Union officials ordered employee removed and banned from travel assignments for exercising rights under Wisconsin Right to Work law
Green Bay, WI (March 1, 2017) – With free legal representation by National Right to Work Foundation staff attorneys, a Wisconsin nuclear plant worker has filed federal unfair labor practice charges against his employer, NextEra Energy, IBEW Locals 204 and 2150, IBEW Local System Council U-4, and the Utility Workers Union of America (UWUA) Local 555 for illegal discrimination and retaliation in violation of the National Labor Relations Act.
Clifford Teeter of Augusta, Wisconsin, is employed by NextEra Energy at its Two Rivers facility as a Lead Auxiliary Operator. Currently, the workers at the Two Rivers facility are under NextEra’s union monopoly bargaining contract with the International Brotherhood of Electrical Workers (IBEW) Local 2150. NextEra also has an agreement with three other IBEW and UWUA union locals to allow NextEra management to send workers on temporary work assignments at NextEra plants in other states.
In July 2016, NextEra and IBEW Local 2150 sent out an email to Teeter and his co-workers asking for volunteers for a month long travel assignment at NextEra’s facility in Cedar Rapids, Iowa. Teeter volunteered for the assignment and was officially selected by NextEra for the assignment.
On September 12, Teeter notified NextEra and Local 2150 that he had resigned his formal union membership and revoked his dues checkoff authorization. Under federal law an employee can resign his formal union membership at any time, and it is illegal for union officials to retaliate against an employee for choosing to exercise this right. In addition, Right to Work laws in 28 states – including Wisconsin and Iowa – give employees the right to cut off all dues and fees to the union, leaving union membership and dues payment completely voluntary.

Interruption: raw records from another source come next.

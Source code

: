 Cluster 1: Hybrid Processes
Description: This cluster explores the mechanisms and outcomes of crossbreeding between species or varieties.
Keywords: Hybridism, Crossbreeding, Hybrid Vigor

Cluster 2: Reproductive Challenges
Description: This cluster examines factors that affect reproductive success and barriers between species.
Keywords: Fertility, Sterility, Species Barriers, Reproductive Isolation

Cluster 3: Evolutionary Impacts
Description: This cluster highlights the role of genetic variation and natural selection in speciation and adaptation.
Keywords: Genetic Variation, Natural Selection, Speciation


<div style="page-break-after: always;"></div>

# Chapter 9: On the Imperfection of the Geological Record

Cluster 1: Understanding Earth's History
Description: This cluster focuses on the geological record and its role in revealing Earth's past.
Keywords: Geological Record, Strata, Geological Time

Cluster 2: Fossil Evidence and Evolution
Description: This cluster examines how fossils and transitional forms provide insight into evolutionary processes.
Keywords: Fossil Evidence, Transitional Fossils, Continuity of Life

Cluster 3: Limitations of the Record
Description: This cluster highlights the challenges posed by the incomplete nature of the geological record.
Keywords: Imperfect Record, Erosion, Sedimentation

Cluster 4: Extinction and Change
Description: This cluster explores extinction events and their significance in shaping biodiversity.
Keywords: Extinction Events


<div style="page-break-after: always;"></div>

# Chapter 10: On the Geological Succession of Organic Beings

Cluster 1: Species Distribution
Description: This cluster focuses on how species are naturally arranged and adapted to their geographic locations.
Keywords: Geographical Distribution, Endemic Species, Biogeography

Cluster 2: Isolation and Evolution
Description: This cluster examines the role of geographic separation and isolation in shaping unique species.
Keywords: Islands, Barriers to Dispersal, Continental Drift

Soon after the resignation, Local 2150 officials informed Teeter that they were having NextEra remove him from the travel assignment because he was no longer a member in good standing with the Local. NextEra complied with the request, removing Teeter from the assignment and giving his spot to the next most senior union member.
Teeter was later informed by Local 2150 officials that he would only be eligible for future travel assignments if he rejoined the Local. Faced with this discrimination, Teeter reached out to the National Right to Work Legal Defense Foundation for free legal aid, and filed federal unfair labor practice charges against NextEra and the four unions involved in the agreement, with the help of Foundation staff attorneys.
The federal unfair labor practice charges allege that the resource sharing agreement discriminates against workers who choose to exercise their right to disassociate from a union. The discriminatory actions of NextEra and the associated union local officials deprived Teeter of overtime, incentive, and bonus pay, as well as other career opportunities that he would have earned by going on the travel assignment.
“Unfortunately, even in states like Wisconsin that have Right to Work protections, union bosses are willing to use any tactic, legal or illegal, to retaliate against workers who exercise their right to resign their membership and cut off dues payments to a union they do not support,” said Mark Mix, President of the National Right to Work Legal Defense Foundation. “Wisconsin’s Right to Work law is very clear: no worker can be punished for their choice to abstain from union membership. This case shows that vigilance is necessary to ensure that Right to Work protections for employees are vigorously enforced.”
Mr. Teeter’s case is one of many relating to Wisconsin’s Right to Work law, which was enacted in 2015. Foundation staff attorneys have submitted amicus briefs in federal and state court in response to union boss lawsuits attempting to overturn the Right to Work protections for Wisconsin employees. A federal judge upheld the law and the state lawsuit is pending. In addition, since Wisconsin enacted Right to Work, Foundation attorneys have filed 19 actions defending and enforcing Right to Work protections for workers, with 8 actions currently active.
The National Right to Work Legal Defense Foundation is a nonprofit, charitable organization providing free legal aid to employees whose human or civil rights have been violated by compulsory unionism abuses. The Foundation, which can be contacted toll-free at 1-800-336-3600, assists thousands of employees in more than 250 cases nationwide per year.